Guillaume François connaît bien le lynx. Jeune photographe naturaliste, il piste depuis de nombreuses années le lynx dans son Jura natal. Le braconnage, Guillaume en a été le triste témoin. Durant cinq années, il a réussi à établir une relation particulière avec une femelle lynx qui l'avait accepté. C'est ainsi qu'il a pu dans le plus grand respect de l'animal, observer cette femelle avec deux de ses petits. Mais en janvier 2014, il va découvrir le corps cette femelle, lâchement abattue par un braconnier et balancée du haut d'un belvédère du Jura.
L'affaire reste aujourd'hui impunie, mais à fait naître chez le jeune photographe, le besoin de s'investir totalement dans la préservation de la faune sauvage et du lynx en particulier. Il est aujourd'hui Président du Centre Athénas une expérience unique de plus de 30 ans dans le domaine de la sauvegarde du Lynx Boréal. "Nous ne pouvons pas rester sans rien faire, qu'il est temps d'agir et que les politiciens, à l'échelle régionale et nationale doivent prendre conscience de ce massacre qui se déroule en toute impunité et s'ils ne nous aident pas à préserver ces espèces qui sont les clés du maintien de l'équilibre des écosystèmes, en fuyant sans cesse leurs responsabilités, alors le combat sera une fois de plus perdu pour espérer voir survivre le vivant et nous-mêmes qui le composons," nous explique Guillaume François.

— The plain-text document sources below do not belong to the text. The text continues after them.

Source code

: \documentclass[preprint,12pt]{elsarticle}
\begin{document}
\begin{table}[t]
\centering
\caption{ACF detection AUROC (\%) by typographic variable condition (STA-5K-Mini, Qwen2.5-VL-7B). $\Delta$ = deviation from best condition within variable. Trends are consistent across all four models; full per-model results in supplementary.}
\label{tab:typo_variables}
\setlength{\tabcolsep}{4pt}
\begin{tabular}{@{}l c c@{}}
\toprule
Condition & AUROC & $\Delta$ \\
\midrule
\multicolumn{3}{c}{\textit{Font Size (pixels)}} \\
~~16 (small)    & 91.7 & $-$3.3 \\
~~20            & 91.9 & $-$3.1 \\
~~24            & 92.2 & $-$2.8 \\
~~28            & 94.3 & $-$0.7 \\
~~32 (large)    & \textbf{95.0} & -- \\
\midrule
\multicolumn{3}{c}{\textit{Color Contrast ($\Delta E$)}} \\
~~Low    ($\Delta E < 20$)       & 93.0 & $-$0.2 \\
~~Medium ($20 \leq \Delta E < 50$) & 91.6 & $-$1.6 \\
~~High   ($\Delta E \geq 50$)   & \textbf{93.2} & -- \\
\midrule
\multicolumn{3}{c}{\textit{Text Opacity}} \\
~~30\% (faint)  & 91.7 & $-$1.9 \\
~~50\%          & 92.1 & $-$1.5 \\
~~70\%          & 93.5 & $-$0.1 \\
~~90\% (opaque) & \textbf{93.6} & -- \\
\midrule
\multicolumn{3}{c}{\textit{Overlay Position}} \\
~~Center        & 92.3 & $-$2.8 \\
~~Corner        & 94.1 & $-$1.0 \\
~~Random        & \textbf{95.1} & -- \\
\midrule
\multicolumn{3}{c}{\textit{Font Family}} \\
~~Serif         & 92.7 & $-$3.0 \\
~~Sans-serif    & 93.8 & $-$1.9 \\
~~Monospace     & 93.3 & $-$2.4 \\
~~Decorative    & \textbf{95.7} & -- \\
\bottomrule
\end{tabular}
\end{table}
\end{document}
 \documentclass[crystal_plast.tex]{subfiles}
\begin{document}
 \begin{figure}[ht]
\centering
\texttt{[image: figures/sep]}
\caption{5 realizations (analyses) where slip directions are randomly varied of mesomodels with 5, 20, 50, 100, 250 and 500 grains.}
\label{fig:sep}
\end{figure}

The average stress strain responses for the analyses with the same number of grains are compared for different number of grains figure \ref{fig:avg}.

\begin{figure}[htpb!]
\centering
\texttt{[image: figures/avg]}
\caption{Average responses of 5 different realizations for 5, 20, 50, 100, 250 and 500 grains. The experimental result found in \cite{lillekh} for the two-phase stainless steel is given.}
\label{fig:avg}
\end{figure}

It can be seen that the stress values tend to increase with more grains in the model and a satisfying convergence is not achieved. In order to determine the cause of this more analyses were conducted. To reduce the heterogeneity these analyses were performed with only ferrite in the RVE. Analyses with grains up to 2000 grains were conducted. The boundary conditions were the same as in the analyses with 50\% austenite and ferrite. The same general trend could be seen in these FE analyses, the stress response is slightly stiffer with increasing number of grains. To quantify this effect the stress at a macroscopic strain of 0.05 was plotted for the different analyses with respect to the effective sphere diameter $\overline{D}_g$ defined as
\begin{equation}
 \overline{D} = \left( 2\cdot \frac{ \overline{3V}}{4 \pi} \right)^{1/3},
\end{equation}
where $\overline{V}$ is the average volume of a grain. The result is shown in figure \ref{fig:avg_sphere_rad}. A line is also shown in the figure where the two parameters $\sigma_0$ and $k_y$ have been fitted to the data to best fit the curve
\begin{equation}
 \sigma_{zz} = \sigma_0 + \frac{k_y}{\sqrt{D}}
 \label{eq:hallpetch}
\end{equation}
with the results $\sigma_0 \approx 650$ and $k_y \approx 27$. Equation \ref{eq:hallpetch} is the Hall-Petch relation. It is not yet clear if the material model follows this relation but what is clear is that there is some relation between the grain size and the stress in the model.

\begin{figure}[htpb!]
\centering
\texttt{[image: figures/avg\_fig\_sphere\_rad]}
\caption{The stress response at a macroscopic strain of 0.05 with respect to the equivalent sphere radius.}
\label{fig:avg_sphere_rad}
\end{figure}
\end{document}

Les photographes suisses du massif jurassien se mobilisent également. Alain Prêtre est de ceux-là et sera présent à la marche blanche de Saint-Amarin. Le lynx est pour lui l'emblème de nos massifs et il en veut profondément aux chasseurs qui voient dans le félin un concurrent pour la chasse des chevreuils et des chamois. Il dénonce avec virulence ceux qui ne respectent pas le statut d'animal protégé que détient le lynx.
Selon Alain Prêtre, "le braconnage du lynx est extrêmement préoccupant car il fragilise l'espèce et hypothèque son avenir dans le massif jurassien franco-suisse".